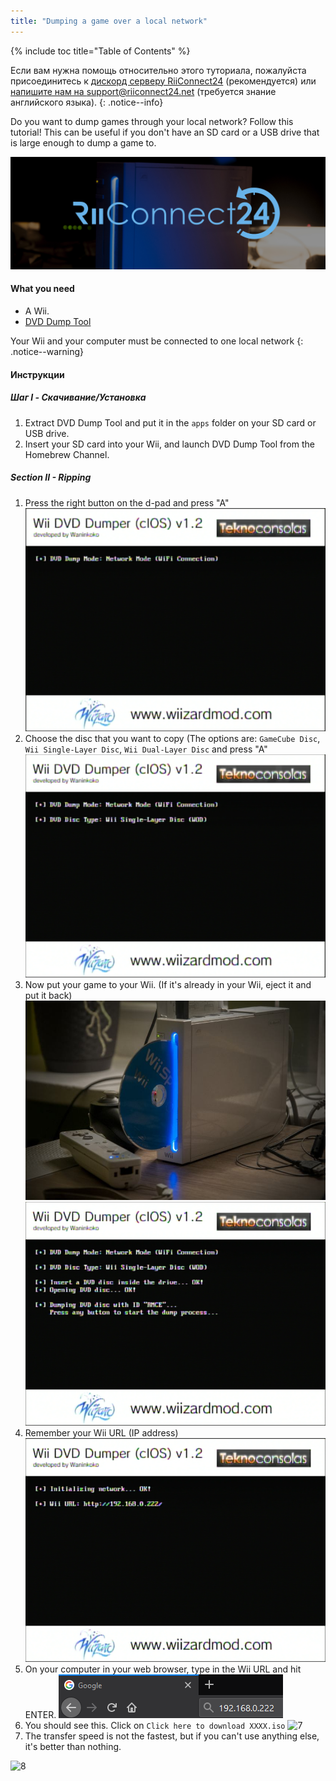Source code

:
 ```yaml
---
title: "Dumping a game over a local network"
---
```


{% include toc title="Table of Contents" %}

Если вам нужна помощь относительно этого туториала, пожалуйста присоединитесь к [дискорд серверу RiiConnect24](https://discord.gg/b4Y7jfD) (рекомендуется) или [напишите нам на support@riiconnect24.net](mailto:support@riiconnect24.net) (требуется знание английского языка).
{: .notice--info}

Do you want to dump games through your local network? Follow this tutorial! This can be useful if you don't have an SD card or a USB drive that is large enough to dump a game to.

![RiiConnect24 Logo](/images/WiiRC24Logo.jpg)

#### What you need

* A Wii.
* [DVD Dump Tool](/assets/files/DVDDumpTool.zip)

Your Wii and your computer must be connected to one local network
{: .notice--warning}

#### Инструкции

##### Шаг I - Скачивание/Установка

1. Extract DVD Dump Tool and put it in the `apps` folder on your SD card or USB drive.
1. Insert your SD card into your Wii, and launch DVD Dump Tool from the Homebrew Channel.

##### Section II - Ripping

1. Press the right button on the d-pad and press "A" ![2](/images/DumpDiscs_LAN/2.png)
1. Choose the disc that you want to copy (The options are: `GameCube Disc`, `Wii Single-Layer Disc`, `Wii Dual-Layer Disc` and press "A" ![3](/images/DumpDiscs_LAN/3.png)
1. Now put your game to your Wii. (If it's already in your Wii, eject it and put it back) ![InsertTheDisc](/images/DumpDiscs_LAN/insertthedisc.jpg) ![4](/images/DumpDiscs_LAN/4.png)
1. Remember your Wii URL (IP address) ![5](/images/DumpDiscs_LAN/5.png)
1. On your computer in your web browser, type in the Wii URL and hit ENTER. ![6](/images/DumpDiscs_LAN/6.png)
1. You should see this. Click on `Click here to download XXXX.iso` ![7](/images/DumpDiscs_LAN/7.jpg)
1. The transfer speed is not the fastest, but if you can't use anything else, it's better than nothing.

![8](/images/DumpDiscs_LAN/8.PNG)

◆ What you are asked to do: All lines of the listing that contain the word "press" should be copied out.

◆ Result for this exercise:
1. Press the right button on the d-pad and press "A" ![2](/images/DumpDiscs_LAN/2.png)
1. Choose the disc that you want to copy (The options are: `GameCube Disc`, `Wii Single-Layer Disc`, `Wii Dual-Layer Disc` and press "A" ![3](/images/DumpDiscs_LAN/3.png)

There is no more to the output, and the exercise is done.